• **ASSIGNMENT**:
In the data below, find each line containing the string "from" and return it.

• **DATA FOR THIS EXERCISE**:
*** Begin section ***
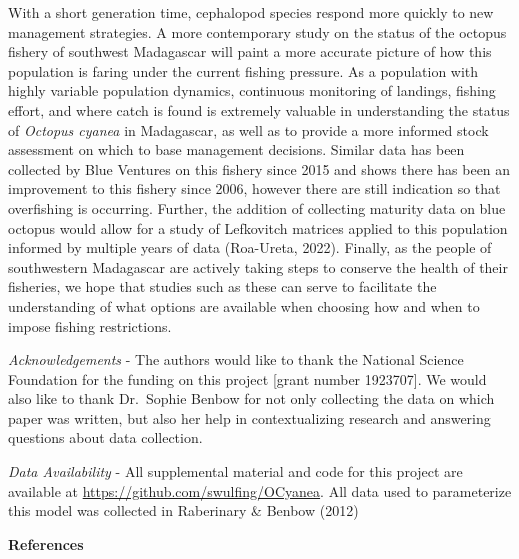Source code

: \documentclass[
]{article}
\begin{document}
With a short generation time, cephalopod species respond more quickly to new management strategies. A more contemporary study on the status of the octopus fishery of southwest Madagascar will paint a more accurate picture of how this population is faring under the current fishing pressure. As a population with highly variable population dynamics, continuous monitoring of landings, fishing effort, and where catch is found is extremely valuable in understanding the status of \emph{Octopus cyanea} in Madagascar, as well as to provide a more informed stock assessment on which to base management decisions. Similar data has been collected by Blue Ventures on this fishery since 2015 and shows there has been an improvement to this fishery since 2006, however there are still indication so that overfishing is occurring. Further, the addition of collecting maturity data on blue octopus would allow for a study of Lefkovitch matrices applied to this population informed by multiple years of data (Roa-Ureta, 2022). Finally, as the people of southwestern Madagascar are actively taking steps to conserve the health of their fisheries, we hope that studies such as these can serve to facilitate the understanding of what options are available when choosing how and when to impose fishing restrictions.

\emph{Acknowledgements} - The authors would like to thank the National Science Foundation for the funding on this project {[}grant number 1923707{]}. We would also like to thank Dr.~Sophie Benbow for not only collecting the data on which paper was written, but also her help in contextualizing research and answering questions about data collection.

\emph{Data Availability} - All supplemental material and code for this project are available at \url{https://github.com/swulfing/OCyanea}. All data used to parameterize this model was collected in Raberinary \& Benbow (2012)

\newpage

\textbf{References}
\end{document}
*** End section ***
*** Begin section ***
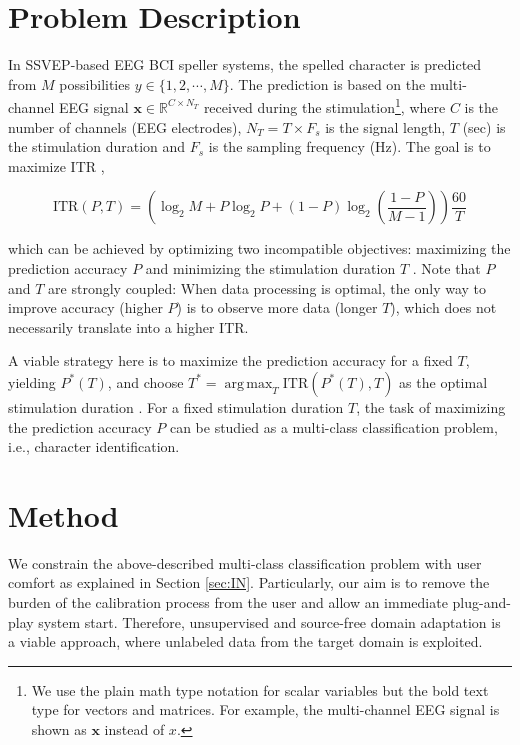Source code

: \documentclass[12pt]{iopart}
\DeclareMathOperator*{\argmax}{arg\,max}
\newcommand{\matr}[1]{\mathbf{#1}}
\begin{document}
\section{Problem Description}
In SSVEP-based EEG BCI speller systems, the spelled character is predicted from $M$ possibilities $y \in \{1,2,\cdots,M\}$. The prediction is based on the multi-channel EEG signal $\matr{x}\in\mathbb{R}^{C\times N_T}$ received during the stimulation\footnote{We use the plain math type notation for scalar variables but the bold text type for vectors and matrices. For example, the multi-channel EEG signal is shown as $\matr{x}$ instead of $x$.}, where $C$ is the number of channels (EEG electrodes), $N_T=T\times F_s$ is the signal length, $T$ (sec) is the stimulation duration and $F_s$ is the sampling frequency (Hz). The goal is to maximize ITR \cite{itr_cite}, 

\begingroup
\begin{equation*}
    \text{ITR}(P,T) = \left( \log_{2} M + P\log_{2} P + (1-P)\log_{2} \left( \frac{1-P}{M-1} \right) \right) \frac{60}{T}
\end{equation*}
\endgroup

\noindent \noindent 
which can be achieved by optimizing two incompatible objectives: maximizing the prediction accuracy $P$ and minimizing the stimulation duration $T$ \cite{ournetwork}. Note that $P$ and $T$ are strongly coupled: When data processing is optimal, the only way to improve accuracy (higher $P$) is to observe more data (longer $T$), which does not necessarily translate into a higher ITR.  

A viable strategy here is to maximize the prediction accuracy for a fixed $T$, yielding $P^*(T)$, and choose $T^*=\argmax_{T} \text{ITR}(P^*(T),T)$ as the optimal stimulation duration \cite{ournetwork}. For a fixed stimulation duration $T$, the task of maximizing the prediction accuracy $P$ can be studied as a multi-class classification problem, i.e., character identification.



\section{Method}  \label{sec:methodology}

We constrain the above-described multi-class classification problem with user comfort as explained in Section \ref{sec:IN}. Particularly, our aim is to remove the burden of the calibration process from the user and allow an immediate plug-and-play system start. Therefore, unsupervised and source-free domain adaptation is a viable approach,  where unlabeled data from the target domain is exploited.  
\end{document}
*** End section ***
*** Begin section ***
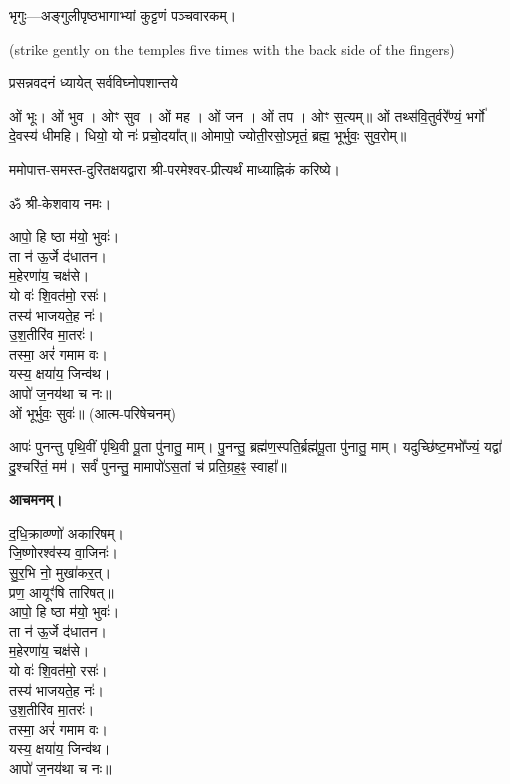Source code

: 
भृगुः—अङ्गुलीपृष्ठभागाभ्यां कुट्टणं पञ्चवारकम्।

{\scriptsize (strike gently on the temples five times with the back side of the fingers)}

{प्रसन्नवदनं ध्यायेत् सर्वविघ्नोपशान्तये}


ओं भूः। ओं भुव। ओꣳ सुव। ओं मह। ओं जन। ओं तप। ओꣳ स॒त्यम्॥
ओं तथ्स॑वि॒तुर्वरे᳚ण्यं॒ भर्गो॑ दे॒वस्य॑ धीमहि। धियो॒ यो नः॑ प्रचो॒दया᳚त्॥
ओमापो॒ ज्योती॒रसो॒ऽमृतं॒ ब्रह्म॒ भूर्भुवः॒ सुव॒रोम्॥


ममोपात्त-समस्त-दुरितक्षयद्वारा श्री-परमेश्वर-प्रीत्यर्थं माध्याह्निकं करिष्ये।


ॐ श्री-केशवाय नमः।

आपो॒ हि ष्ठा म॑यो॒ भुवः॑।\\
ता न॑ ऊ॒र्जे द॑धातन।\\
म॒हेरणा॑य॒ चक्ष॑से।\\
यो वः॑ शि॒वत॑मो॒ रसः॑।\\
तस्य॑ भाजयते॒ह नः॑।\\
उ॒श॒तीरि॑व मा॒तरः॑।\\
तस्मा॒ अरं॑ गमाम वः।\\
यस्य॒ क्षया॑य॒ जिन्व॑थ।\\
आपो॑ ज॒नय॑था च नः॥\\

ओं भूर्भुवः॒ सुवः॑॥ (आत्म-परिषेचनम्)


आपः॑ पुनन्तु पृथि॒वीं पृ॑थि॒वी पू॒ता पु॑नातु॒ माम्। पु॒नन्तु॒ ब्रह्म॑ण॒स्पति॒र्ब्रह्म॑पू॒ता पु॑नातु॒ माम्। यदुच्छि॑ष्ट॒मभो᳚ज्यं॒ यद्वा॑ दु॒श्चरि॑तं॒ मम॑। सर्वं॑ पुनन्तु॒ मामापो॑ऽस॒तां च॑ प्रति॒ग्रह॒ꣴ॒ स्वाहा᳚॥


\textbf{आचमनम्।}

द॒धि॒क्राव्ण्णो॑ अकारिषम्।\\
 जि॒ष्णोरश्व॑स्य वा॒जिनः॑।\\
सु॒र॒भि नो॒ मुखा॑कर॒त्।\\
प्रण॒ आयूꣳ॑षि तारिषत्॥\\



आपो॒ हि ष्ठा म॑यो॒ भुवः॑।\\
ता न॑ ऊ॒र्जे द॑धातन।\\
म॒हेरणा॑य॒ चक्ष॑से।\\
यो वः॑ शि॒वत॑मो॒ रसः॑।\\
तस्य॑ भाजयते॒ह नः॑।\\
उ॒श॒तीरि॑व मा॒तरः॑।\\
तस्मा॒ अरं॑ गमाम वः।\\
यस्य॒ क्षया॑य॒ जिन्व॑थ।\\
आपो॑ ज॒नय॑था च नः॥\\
*** End section ***
• **RESULT FOR THIS EXERCISE**:
In SSVEP-based EEG BCI speller systems, the spelled character is predicted from $M$ possibilities $y \in \{1,2,\cdots,M\}$. The prediction is based on the multi-channel EEG signal $\matr{x}\in\mathbb{R}^{C\times N_T}$ received during the stimulation\footnote{We use the plain math type notation for scalar variables but the bold text type for vectors and matrices. For example, the multi-channel EEG signal is shown as $\matr{x}$ instead of $x$.}, where $C$ is the number of channels (EEG electrodes), $N_T=T\times F_s$ is the signal length, $T$ (sec) is the stimulation duration and $F_s$ is the sampling frequency (Hz). The goal is to maximize ITR \cite{itr_cite}, 
We constrain the above-described multi-class classification problem with user comfort as explained in Section \ref{sec:IN}. Particularly, our aim is to remove the burden of the calibration process from the user and allow an immediate plug-and-play system start. Therefore, unsupervised and source-free domain adaptation is a viable approach,  where unlabeled data from the target domain is exploited.  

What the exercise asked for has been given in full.